WHAT TO PRODUCE:
Write out each record exactly as it stands. No pictures belong in the copy.
+ + + + +
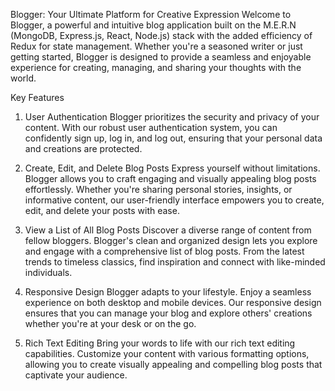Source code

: Blogger: Your Ultimate Platform for Creative Expression
Welcome to Blogger, a powerful and intuitive blog application built on the M.E.R.N (MongoDB, Express.js, React, Node.js) stack with the added efficiency of Redux for state management.
Whether you're a seasoned writer or just getting started, Blogger is designed to provide a seamless and enjoyable experience for creating, managing, and sharing your thoughts with the world.

Key Features

1. User Authentication
   Blogger prioritizes the security and privacy of your content. With our robust user authentication system, you can confidently sign up, log in, and log out, ensuring that your personal data and creations are protected.

2. Create, Edit, and Delete Blog Posts
   Express yourself without limitations. Blogger allows you to craft engaging and visually appealing blog posts effortlessly. Whether you're sharing personal stories, insights, or informative content, our user-friendly interface empowers you to create, edit, and delete your posts with ease.

3. View a List of All Blog Posts
   Discover a diverse range of content from fellow bloggers. Blogger's clean and organized design lets you explore and engage with a comprehensive list of blog posts. From the latest trends to timeless classics, find inspiration and connect with like-minded individuals.

4. Responsive Design
   Blogger adapts to your lifestyle. Enjoy a seamless experience on both desktop and mobile devices. Our responsive design ensures that you can manage your blog and explore others' creations whether you're at your desk or on the go.

5. Rich Text Editing
   Bring your words to life with our rich text editing capabilities. Customize your content with various formatting options, allowing you to create visually appealing and compelling blog posts that captivate your audience.
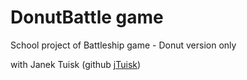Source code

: # DonutBattle game
School project of Battleship game - Donut version only

with Janek Tuisk (github [jTuisk](https://github.com/jTuisk))
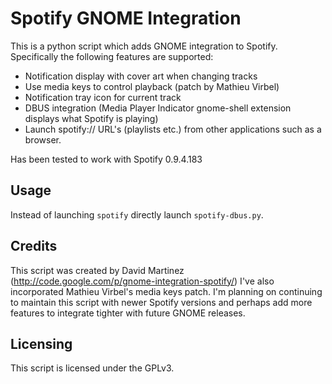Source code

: Spotify GNOME Integration
=========================

This is a python script which adds GNOME integration to Spotify. Specifically
the following features are supported:

* Notification display with cover art when changing tracks
* Use media keys to control playback (patch by Mathieu Virbel)
* Notification tray icon for current track
* DBUS integration (Media Player Indicator gnome-shell extension displays what Spotify is playing)
* Launch spotify:// URL's (playlists etc.) from other applications such as a browser.

Has been tested to work with Spotify 0.9.4.183

## Usage

Instead of launching `spotify` directly launch `spotify-dbus.py`.

## Credits

This script was created by David Martinez (http://code.google.com/p/gnome-integration-spotify/)
I've also incorporated Mathieu Virbel's media keys patch. I'm planning on
continuing to maintain this script with newer Spotify versions and perhaps add
more features to integrate tighter with future GNOME releases.

## Licensing

This script is licensed under the GPLv3.
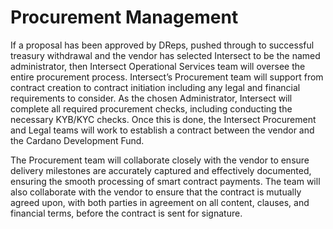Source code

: # Procurement Management

If a proposal has been approved by DReps, pushed through to successful treasury withdrawal and the vendor has selected Intersect to be the named administrator, then Intersect Operational Services team will oversee the entire procurement process. Intersect’s Procurement team will support from contract creation to contract initiation including any legal and financial requirements to consider. As the chosen Administrator, Intersect will complete all required procurement checks, including conducting the necessary KYB/KYC checks. Once this is done, the Intersect Procurement and Legal teams will work to establish a contract between the vendor and the Cardano Development Fund.

The Procurement team will collaborate closely with the vendor to ensure delivery milestones are accurately captured and effectively documented, ensuring the smooth processing of smart contract payments. The team will also collaborate with the vendor to ensure that the contract is mutually agreed upon, with both parties in agreement on all content, clauses, and financial terms, before the contract is sent for signature.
+ + + + +
TASK RESULT:
Source code

: Blogger: Your Ultimate Platform for Creative Expression
Welcome to Blogger, a powerful and intuitive blog application built on the M.E.R.N (MongoDB, Express.js, React, Node.js) stack with the added efficiency of Redux for state management.
Whether you're a seasoned writer or just getting started, Blogger is designed to provide a seamless and enjoyable experience for creating, managing, and sharing your thoughts with the world.

Key Features

1. User Authentication
   Blogger prioritizes the security and privacy of your content. With our robust user authentication system, you can confidently sign up, log in, and log out, ensuring that your personal data and creations are protected.

2. Create, Edit, and Delete Blog Posts
   Express yourself without limitations. Blogger allows you to craft engaging and visually appealing blog posts effortlessly. Whether you're sharing personal stories, insights, or informative content, our user-friendly interface empowers you to create, edit, and delete your posts with ease.

3. View a List of All Blog Posts
   Discover a diverse range of content from fellow bloggers. Blogger's clean and organized design lets you explore and engage with a comprehensive list of blog posts. From the latest trends to timeless classics, find inspiration and connect with like-minded individuals.

4. Responsive Design
   Blogger adapts to your lifestyle. Enjoy a seamless experience on both desktop and mobile devices. Our responsive design ensures that you can manage your blog and explore others' creations whether you're at your desk or on the go.

5. Rich Text Editing
   Bring your words to life with our rich text editing capabilities. Customize your content with various formatting options, allowing you to create visually appealing and compelling blog posts that captivate your audience.
Source code

: # DonutBattle game
School project of Battleship game - Donut version only

with Janek Tuisk (github [jTuisk](https://github.com/jTuisk))
Source code

: Spotify GNOME Integration
=========================

This is a python script which adds GNOME integration to Spotify. Specifically
the following features are supported:

* Notification display with cover art when changing tracks
* Use media keys to control playback (patch by Mathieu Virbel)
* Notification tray icon for current track
* DBUS integration (Media Player Indicator gnome-shell extension displays what Spotify is playing)
* Launch spotify:// URL's (playlists etc.) from other applications such as a browser.

Has been tested to work with Spotify 0.9.4.183

## Usage

Instead of launching `spotify` directly launch `spotify-dbus.py`.

## Credits

This script was created by David Martinez (http://code.google.com/p/gnome-integration-spotify/)
I've also incorporated Mathieu Virbel's media keys patch. I'm planning on
continuing to maintain this script with newer Spotify versions and perhaps add
more features to integrate tighter with future GNOME releases.

## Licensing

This script is licensed under the GPLv3.
Source code

: # Procurement Management

If a proposal has been approved by DReps, pushed through to successful treasury withdrawal and the vendor has selected Intersect to be the named administrator, then Intersect Operational Services team will oversee the entire procurement process. Intersect’s Procurement team will support from contract creation to contract initiation including any legal and financial requirements to consider. As the chosen Administrator, Intersect will complete all required procurement checks, including conducting the necessary KYB/KYC checks. Once this is done, the Intersect Procurement and Legal teams will work to establish a contract between the vendor and the Cardano Development Fund.

The Procurement team will collaborate closely with the vendor to ensure delivery milestones are accurately captured and effectively documented, ensuring the smooth processing of smart contract payments. The team will also collaborate with the vendor to ensure that the contract is mutually agreed upon, with both parties in agreement on all content, clauses, and financial terms, before the contract is sent for signature.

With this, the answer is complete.